Named Link Testing
I placed some test code on the server yesterday, well to test!
I've noticed that there are times when you click "new" or go to a linked liked / mentioned message, you don't end up at the right spot on the page, usually overshooting the proper message. I don't know if it was just me seeing that behavior or if others have seen that as well.
In the past this was somewhat caused by the editor in the quick reply grabbing focus and messing things up. But thinking about it some more it may be caused by the code blocks we use. After a page loads the JS kicks in and makes the code blocks collapse to fit the code or set to a fixed height if there is a large code block. This moves the page about but the named link in the url (that #new or #msg1234) has already been navigated to.

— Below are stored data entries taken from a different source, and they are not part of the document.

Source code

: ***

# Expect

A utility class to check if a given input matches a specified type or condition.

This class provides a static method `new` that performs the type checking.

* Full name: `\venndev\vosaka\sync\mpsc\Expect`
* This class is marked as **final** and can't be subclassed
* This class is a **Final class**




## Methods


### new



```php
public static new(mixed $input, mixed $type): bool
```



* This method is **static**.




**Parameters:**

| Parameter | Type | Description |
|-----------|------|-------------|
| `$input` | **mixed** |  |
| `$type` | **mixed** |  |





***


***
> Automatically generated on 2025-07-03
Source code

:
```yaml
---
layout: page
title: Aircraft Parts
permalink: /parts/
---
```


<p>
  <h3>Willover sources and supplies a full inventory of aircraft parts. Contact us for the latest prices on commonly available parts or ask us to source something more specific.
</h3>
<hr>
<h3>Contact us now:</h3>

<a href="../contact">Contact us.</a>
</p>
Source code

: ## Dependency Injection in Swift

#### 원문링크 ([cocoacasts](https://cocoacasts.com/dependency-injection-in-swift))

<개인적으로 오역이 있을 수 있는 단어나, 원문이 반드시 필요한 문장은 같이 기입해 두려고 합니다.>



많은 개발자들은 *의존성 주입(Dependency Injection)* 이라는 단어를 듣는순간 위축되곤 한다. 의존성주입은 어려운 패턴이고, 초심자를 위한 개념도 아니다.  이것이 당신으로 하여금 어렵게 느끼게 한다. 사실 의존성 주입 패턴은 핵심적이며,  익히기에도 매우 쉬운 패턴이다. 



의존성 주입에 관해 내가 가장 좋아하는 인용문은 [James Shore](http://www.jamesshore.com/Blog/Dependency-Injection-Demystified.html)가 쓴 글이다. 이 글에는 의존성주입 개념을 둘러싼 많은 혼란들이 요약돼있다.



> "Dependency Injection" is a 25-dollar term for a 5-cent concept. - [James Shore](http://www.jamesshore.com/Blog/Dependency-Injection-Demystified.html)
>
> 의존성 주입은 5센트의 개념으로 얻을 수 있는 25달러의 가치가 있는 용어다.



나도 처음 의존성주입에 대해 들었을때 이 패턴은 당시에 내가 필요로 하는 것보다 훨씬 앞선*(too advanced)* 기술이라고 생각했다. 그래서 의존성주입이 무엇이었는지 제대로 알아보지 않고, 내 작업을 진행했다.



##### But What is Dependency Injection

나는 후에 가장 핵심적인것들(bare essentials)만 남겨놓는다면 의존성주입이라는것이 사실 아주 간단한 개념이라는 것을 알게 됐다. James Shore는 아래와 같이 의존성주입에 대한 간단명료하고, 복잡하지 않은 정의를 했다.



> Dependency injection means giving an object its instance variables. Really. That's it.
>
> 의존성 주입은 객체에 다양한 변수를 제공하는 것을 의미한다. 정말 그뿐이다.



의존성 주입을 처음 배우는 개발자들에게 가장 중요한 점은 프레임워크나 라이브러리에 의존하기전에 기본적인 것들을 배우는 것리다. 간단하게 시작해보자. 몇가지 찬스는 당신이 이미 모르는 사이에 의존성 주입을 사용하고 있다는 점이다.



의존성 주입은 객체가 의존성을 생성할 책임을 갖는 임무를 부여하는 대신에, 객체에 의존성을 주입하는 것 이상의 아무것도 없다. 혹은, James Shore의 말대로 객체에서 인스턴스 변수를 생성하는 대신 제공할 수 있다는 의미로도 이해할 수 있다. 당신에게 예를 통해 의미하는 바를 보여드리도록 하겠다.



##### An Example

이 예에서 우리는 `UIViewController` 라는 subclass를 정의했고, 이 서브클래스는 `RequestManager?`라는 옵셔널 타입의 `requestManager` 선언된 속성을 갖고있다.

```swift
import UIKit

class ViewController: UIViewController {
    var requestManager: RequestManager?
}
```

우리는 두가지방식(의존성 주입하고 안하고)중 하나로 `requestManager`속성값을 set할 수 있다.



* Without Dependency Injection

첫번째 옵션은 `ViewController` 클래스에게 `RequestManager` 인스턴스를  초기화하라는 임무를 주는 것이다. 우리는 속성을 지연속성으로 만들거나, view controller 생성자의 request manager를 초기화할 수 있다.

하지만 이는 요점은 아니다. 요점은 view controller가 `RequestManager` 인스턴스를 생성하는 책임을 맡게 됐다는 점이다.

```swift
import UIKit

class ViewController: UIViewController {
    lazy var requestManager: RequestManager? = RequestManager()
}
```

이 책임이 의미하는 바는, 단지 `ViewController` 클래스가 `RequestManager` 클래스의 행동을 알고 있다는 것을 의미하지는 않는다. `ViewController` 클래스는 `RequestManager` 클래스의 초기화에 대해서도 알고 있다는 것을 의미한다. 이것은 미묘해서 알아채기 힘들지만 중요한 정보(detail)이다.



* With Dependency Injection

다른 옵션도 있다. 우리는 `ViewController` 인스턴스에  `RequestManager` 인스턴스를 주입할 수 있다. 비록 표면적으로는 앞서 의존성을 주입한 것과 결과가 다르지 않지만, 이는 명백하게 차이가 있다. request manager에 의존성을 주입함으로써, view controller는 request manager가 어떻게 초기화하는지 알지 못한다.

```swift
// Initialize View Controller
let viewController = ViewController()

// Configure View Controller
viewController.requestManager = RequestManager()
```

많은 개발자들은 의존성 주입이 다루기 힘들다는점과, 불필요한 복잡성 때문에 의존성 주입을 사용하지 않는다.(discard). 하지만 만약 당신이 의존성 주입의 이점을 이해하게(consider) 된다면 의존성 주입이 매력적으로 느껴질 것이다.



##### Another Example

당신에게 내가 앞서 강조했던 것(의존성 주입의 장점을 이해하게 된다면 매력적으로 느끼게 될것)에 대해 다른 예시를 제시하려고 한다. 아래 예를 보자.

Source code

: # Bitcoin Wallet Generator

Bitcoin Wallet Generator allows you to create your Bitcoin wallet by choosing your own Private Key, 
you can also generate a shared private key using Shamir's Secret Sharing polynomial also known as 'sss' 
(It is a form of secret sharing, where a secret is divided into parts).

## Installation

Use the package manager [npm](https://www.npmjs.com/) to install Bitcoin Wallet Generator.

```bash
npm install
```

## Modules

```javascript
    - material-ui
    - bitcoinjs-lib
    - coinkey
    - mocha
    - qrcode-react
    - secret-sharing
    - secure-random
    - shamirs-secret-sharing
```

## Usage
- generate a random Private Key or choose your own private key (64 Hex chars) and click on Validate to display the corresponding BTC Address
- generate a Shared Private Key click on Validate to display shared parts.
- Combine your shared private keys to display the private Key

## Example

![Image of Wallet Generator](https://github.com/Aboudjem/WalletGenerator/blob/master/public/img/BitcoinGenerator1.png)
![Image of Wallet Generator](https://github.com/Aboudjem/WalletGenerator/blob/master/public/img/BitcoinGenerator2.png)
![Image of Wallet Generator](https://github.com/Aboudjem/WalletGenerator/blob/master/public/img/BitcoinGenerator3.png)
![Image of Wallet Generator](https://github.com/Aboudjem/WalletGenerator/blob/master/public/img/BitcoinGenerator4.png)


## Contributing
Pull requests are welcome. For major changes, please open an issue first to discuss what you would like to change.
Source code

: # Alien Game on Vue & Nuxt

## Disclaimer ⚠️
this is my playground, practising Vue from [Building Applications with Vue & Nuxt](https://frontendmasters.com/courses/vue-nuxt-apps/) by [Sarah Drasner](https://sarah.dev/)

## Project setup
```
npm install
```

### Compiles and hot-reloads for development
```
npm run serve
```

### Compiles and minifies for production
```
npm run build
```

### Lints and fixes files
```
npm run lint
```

So the testing code is some JS that runs a scrollTo after (and if) the code collapse code has triggered. Probably the full fix would be to prevent the browser default action (not sure you can) then add a scrollTo event as some promise from the code collapse, right now It just adds an on load event if the code code is run.
Anyway if you notice anything improved, unchanged or worse let me know.
Re: Named Link Testing
Reply #2 –
No GH link for the test code, just something I quickly put together and put in place to test.
No idea on the JS TBH, maybe its not needed any longer but was when we first began work on 1.0?. We could try new CSS and see if it works or not without the need for the JS swap.
ETA: Looks like this may have been an old ie8 issue with max heights and overflow auto ... bet we can drop all of that now
Re: Named Link Testing
Reply #8 –
Ah, thanks! I wasn't aware of that new property. I thought it was just a thing browsers (thankfully!) did these days, but I didn't know it was by implementing a new CSS property and changing the default stylesheet.
Yeah, that does drastically reduce the usefulness of the thing.
So load with max-height, CSS is much quicker than JS.
then on DOMContentLoaded go:
height = computedStyle height
max-height = auto
that'll prevent any bouncing.
Re: Named Link Testing
Reply #14 –
Thats not a bad idea at all ... amazing amount of churn over the font size on a site (or as its perceived on ones device)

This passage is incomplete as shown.